You feel good, and then you fall asleep.
I'm Catherine Nicolai.
I read and write all the stories you hear, and nothing much happens.
Audio Engineering is by Bob Wittersheim.
We give to a different charity each week,
and this week we are giving to the Maui Strong Fund.
The fund is providing financial resources that can be deployed quickly,
with a focus on rapid response and recovery for the devastating wildfires on Maui.
We have a link to them in our show notes.
If you or someone you know needs a personalized pep talk,
needs to be reminded that they have done enough for the day.
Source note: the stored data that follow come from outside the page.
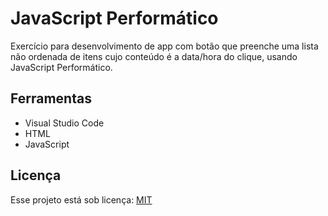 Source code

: # JavaScript Performático
Exercício para desenvolvimento de app com botão que preenche uma lista não ordenada de itens cujo conteúdo é a data/hora do clique, usando JavaScript Performático.



## Ferramentas
<ul><li>Visual Studio Code</li>
<li>HTML</li>
<li>JavaScript</li></ul>


## Licença
Esse projeto está sob licença: [MIT](https://choosealicense.com/licenses/mit/)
I'm now available on Cameo.
Link in our notes.
Now, some listeners fall asleep
the very first time they use the podcast,
within minutes.
But if that doesn't turn out to be you,
be patient.
We're doing some brain training here,
and it may take a few exposures
to get the desired result.
Relax. Enjoy.
Just listen to the sound of my voice.
I'll tell the story twice,
and I'll go a little bit slower the second time through.
By listening, you're switching some brain activity,
moving you out of default mode
and putting you into task-positive mode.
And that is where you will easily and peacefully drift to sleep.
If you wake later in the night,
don't hesitate to just start the story over again.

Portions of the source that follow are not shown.